▶ [Problem details]:
Go through the lines below and tally those containing the string "check". Respond with the number only.

[Excerpts from a dataset]

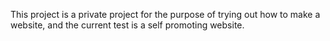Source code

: This project is a private project for the purpose of trying out how to make a website, and the current test is a self promoting website.
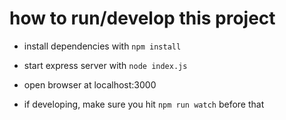 # how to run/develop this project

- install dependencies with `npm install`
- start express server with `node index.js`
- open browser at localhost:3000

- if developing, make sure you hit `npm run watch` before that
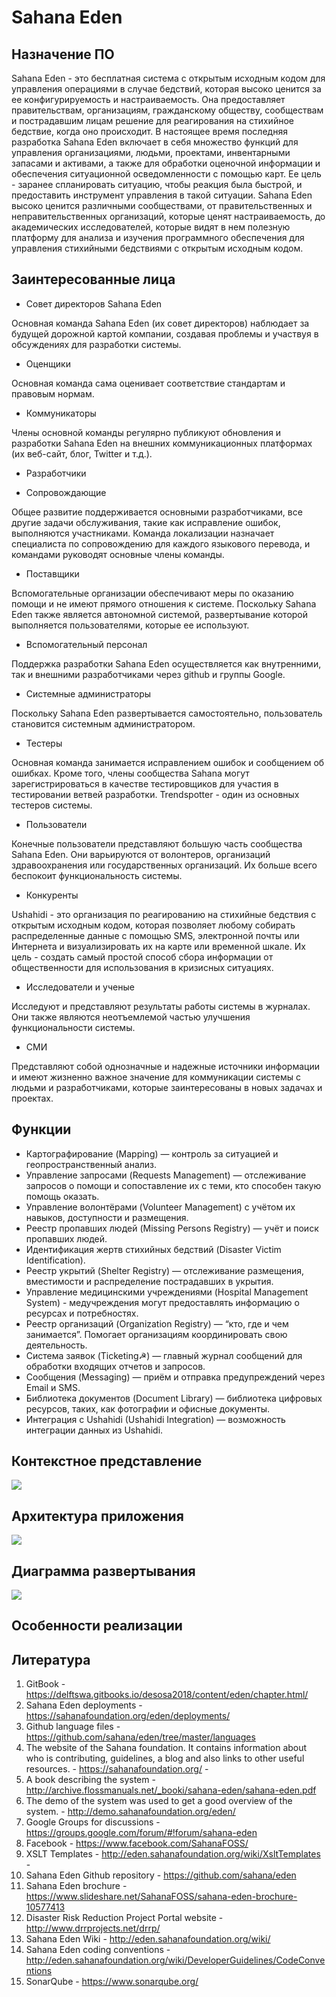 # Sahana Eden

## Назначение ПО

Sahana Eden - это бесплатная система с открытым исходным кодом для управления операциями в случае бедствий, которая высоко ценится за ее конфигурируемость и настраиваемость. Она предоставляет правительствам, организациям, гражданскому обществу, сообществам и пострадавшим лицам решение для реагирования на стихийное бедствие, когда оно происходит.
В настоящее время последняя разработка Sahana Eden включает в себя множество функций для управления организациями, людьми, проектами, инвентарными запасами и активами, а также для обработки оценочной информации и обеспечения ситуационной осведомленности с помощью карт. Ее цель - заранее спланировать ситуацию, чтобы реакция была быстрой, и предоставить инструмент управления в такой ситуации. 
Sahana Eden высоко ценится различными сообществами, от правительственных и неправительственных организаций, которые ценят настраиваемость, до академических исследователей, которые видят в нем полезную платформу для анализа и изучения программного обеспечения для управления стихийными бедствиями с открытым исходным кодом.

## Заинтересованные лица

- Совет директоров Sahana Eden

Основная команда Sahana Eden (их совет директоров) наблюдает за будущей дорожной картой компании, создавая проблемы и участвуя в обсуждениях для разработки системы.
- Оценщики

Основная команда сама оценивает соответствие стандартам и правовым нормам.
- Коммуникаторы

Члены основной команды регулярно публикуют обновления и разработки Sahana Eden на внешних коммуникационных платформах (их веб-сайт, блог, Twitter и т.д.).
- Разработчики

- Сопровождающие

Общее развитие поддерживается основными разработчиками, все другие задачи обслуживания, такие как исправление ошибок, выполняются участниками. Команда локализации назначает специалиста по сопровождению для каждого языкового перевода, и командами руководят основные члены команды.
- Поставщики

Вспомогательные организации обеспечивают меры по оказанию помощи и не имеют прямого отношения к системе. Поскольку Sahana Eden также является автономной системой, развертывание которой выполняется пользователями, которые ее используют.
- Вспомогательный персонал

Поддержка разработки Sahana Eden осуществляется как внутренними, так и внешними разработчиками через github и группы Google.
- Системные администраторы

Поскольку Sahana Eden развертывается самостоятельно, пользователь становится системным администратором.
- Тестеры

Основная команда занимается исправлением ошибок и сообщением об ошибках. Кроме того, члены сообщества Sahana могут зарегистрироваться в качестве тестировщиков для участия в тестировании ветвей разработки. Trendspotter - один из основных тестеров системы.
- Пользователи

Конечные пользователи представляют большую часть сообщества Sahana Eden. Они варьируются от волонтеров, организаций здравоохранения или государственных организаций. Их больше всего беспокоит функциональность системы.
- Конкуренты

Ushahidi - это организация по реагированию на стихийные бедствия с открытым исходным кодом, которая позволяет любому собирать распределенные данные с помощью SMS, электронной почты или Интернета и визуализировать их на карте или временной шкале. Их цель - создать самый простой способ сбора информации от общественности для использования в кризисных ситуациях.
- Исследователи и ученые

Исследуют и представляют результаты работы системы в журналах. Они также являются неотъемлемой частью улучшения функциональности системы.
- СМИ

Представляют собой однозначные и надежные источники информации и имеют жизненно важное значение для коммуникации системы с людьми и разработчиками, которые заинтересованы в новых задачах и проектах.


## Функции

- Картографирование (Mapping) — контроль за ситуацией и геопространственный анализ.
- Управление запросами (Requests Management) — отслеживание запросов о помощи и сопоставление их с теми, кто способен такую помощь оказать.
- Управление волонтёрами (Volunteer Management) с учётом их навыков, доступности и размещения.
- Реестр пропавших людей (Missing Persons Registry) — учёт и поиск пропавших людей.
- Идентификация жертв стихийных бедствий (Disaster Victim Identification).
- Реестр укрытий (Shelter Registry) — отслеживание размещения, вместимости и распределение пострадавших в укрытия.
- Управление медицинскими учреждениями (Hospital Management System) - медучреждения могут предоставлять информацию о ресурсах и потребностях.
- Реестр организаций (Organization Registry) — “кто, где и чем занимается”. Помогает организациям координировать свою деятельность.
- Система заявок (Ticketing☭) — главный журнал сообщений для обработки входящих отчетов и запросов.
- Сообщения (Messaging) — приём и отправка предупреждений через Email и SMS.
- Библиотека документов (Document Library) — библиотека цифровых ресурсов, таких, как фотографии и офисные документы.
- Интеграция с Ushahidi (Ushahidi Integration) — возможность интеграции данных из Ushahidi.

## Контекстное представление

![](https://github.com/anna5812m/application_architecture/blob/main/ContextDiagram.png)

## Архитектура приложения

![](https://github.com/anna5812m/application_architecture/blob/main/Architecture.png)

## Диаграмма развертывания

![](https://github.com/anna5812m/application_architecture/blob/main/DeploymentView.png)

## Особенности реализации


## Литература

1. GitBook - https://delftswa.gitbooks.io/desosa2018/content/eden/chapter.html/
2. Sahana Eden deployments - https://sahanafoundation.org/eden/deployments/
3. Github language files - https://github.com/sahana/eden/tree/master/languages
4. The website of the Sahana foundation. It contains information about who is contributing, guidelines, a blog and also links to other useful resources. - https://sahanafoundation.org/ -
5. A book describing the system - http://archive.flossmanuals.net/_booki/sahana-eden/sahana-eden.pdf
6. The demo of the system was used to get a good overview of the system. - http://demo.sahanafoundation.org/eden/
7. Google Groups for discussions - https://groups.google.com/forum/#!forum/sahana-eden
8. Facebook - https://www.facebook.com/SahanaFOSS/
9. XSLT Templates - http://eden.sahanafoundation.org/wiki/XsltTemplates -
10. Sahana Eden Github repository - https://github.com/sahana/eden
11. Sahana Eden brochure - https://www.slideshare.net/SahanaFOSS/sahana-eden-brochure-10577413
12. Disaster Risk Reduction Project Portal website - http://www.drrprojects.net/drrp/
13. Sahana Eden Wiki - http://eden.sahanafoundation.org/wiki/
14. Sahana Eden coding conventions - http://eden.sahanafoundation.org/wiki/DeveloperGuidelines/CodeConventions
15. SonarQube - https://www.sonarqube.org/
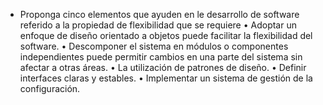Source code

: - Proponga cinco elementos que ayuden en le desarrollo de software referido a la propiedad de flexibilidad que se requiere
• Adoptar un enfoque de diseño orientado a objetos puede facilitar la flexibilidad del software.
• Descomponer el sistema en módulos o componentes independientes puede permitir cambios en una parte del sistema sin afectar a otras áreas.
• La utilización de patrones de diseño.
• Definir interfaces claras y estables.
• Implementar un sistema de gestión de la configuración.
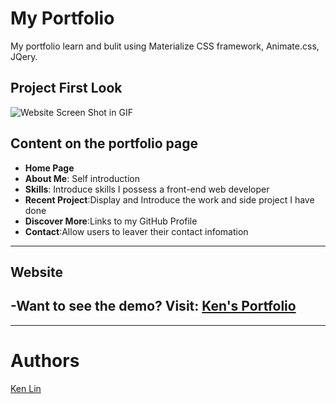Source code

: # My Portfolio
My portfolio learn and bulit using Materialize CSS framework, Animate.css, JQery.


## Project First Look
![Website Screen Shot in GIF](project-screenshot.gif)


## Content on the portfolio page
- **Home Page**
- **About Me**: Self introduction
- **Skills**: Introduce skills I possess a front-end web developer
- **Recent Project**:Display and Introduce the work and side project I have done
- **Discover More**:Links to my GitHub Profile
- **Contact**:Allow users to leaver their contact infomation

___

## Website
-Want to see the demo? Visit: [Ken's Portfolio](https://github.com/LYS786/Personal-Page/edit/main/README.md)
-

___

# Authors
[Ken Lin](https://github.com/LYS786)
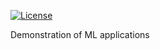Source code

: [![License](https://img.shields.io/badge/License-Apache%202.0-blue.svg)](https://opensource.org/licenses/Apache-2.0)

Demonstration of ML applications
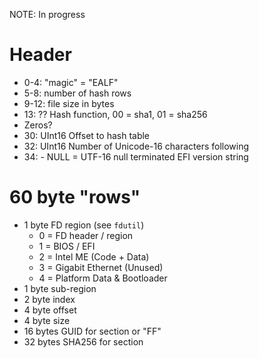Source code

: 
NOTE: In progress

# Header

* 0-4: "magic" = "EALF"
* 5-8: number of hash rows
* 9-12: file size in bytes
* 13: ?? Hash function, 00 = sha1, 01 = sha256
* Zeros?
* 30: UInt16 Offset to hash table
* 32: UInt16 Number of Unicode-16 characters following
* 34: - NULL = UTF-16 null terminated EFI version string

# 60 byte "rows"
* 1 byte FD region (see `fdutil`)
    * 0 = FD header / region
    * 1 = BIOS / EFI
    * 2 = Intel ME (Code + Data)
    * 3 = Gigabit Ethernet (Unused)
    * 4 = Platform Data & Bootloader
* 1 byte sub-region
* 2 byte index
* 4 byte offset
* 4 byte size
* 16 bytes GUID for section or "FF"
* 32 bytes SHA256 for section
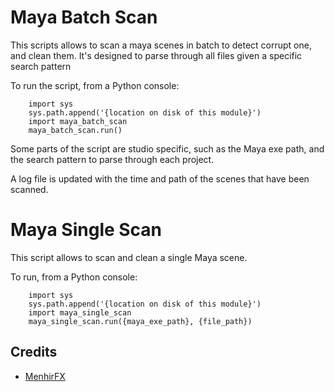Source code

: # Maya Batch Scan
This scripts allows to scan a maya scenes in batch to detect corrupt one, and clean them. It's designed to parse through all files given a specific search pattern

To run the script, from a Python console:


        import sys
        sys.path.append('{location on disk of this module}')
        import maya_batch_scan
        maya_batch_scan.run()


Some parts of the script are studio specific, such as the Maya exe path, and the search pattern to parse through each project.

A log file is updated with the time and path of the scenes that have been scanned.

# Maya Single Scan
This script allows to scan and clean a single Maya scene.

To run, from a Python console:

        import sys
        sys.path.append('{location on disk of this module}')
        import maya_single_scan
        maya_single_scan.run({maya_exe_path}, {file_path})
        

## Credits
- [MenhirFX](www.menhirfx.com)

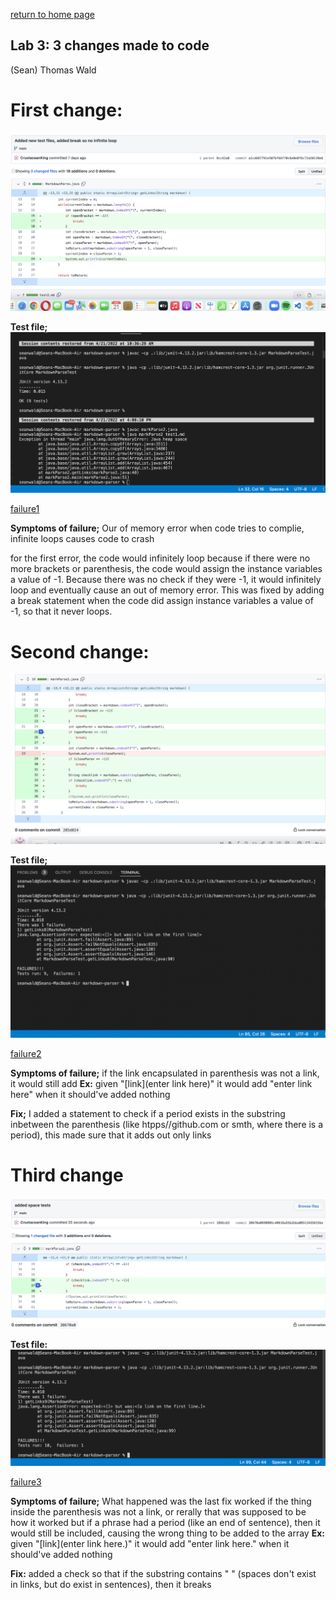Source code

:[return to home page](https://crustaceanking.github.io/cse15l-lab-reports/Lab-reports.html)
## Lab 3: 3 changes made to code

(Sean) Thomas Wald

# First change:
![image](Failure1.png)

**Test file;**
![image](Symptom1.png)

[failure1](https://github.com/CrustaceanKing/markdown-parser/blob/main/test-file.md)

**Symptoms of failure;**
Our of memory error when code tries to complie, infinite loops causes code to crash

for the first error, the code would infinitely loop because if there were no more brackets or parenthesis, the code would assign the instance variables a value of -1.
Because there was no check if they were -1, it would infinitely loop and eventually cause an out of memory error. This was fixed by adding a break statement when the code did assign instance variables a value of -1, so that it never loops.

# Second change:
![image](Failure2.png)

**Test file;**
![image](Symptom2.png)

[failure2](https://github.com/CrustaceanKing/markdown-parser/blob/main/test-file8.md)

**Symptoms of failure;**
if the link encapsulated in parenthesis was not a link, it would still add 
**Ex:** 
given "[link](enter link here)"
it would add "enter link here" when it should've added nothing

**Fix;**
I added a statement to check if a period exists in the substring inbetween the parenthesis (like htpps//github.com or smth, where there is a period), this made sure that it adds out only links

# Third change
![image](Failure3.png)

**Test file:**
![image](Symptom3.png)

[failure3](https://github.com/CrustaceanKing/markdown-parser/blob/main/failure3.md)

**Symptoms of failure;**
What happened was the last fix worked if the thing inside the parenthesis was not a link, or rerally that was supposed to be how it worked but if a phrase had a period (like an end of sentence), then it would still be included, causing the wrong thing to be added to the array
**Ex:**
given "[link](enter link here.)"
it would add "enter link here." when it should've added nothing

**Fix:**
added a check so that if the substring contains " " (spaces don't exist in links, but do exist in sentences), then it breaks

▶ [Result of the task]:
3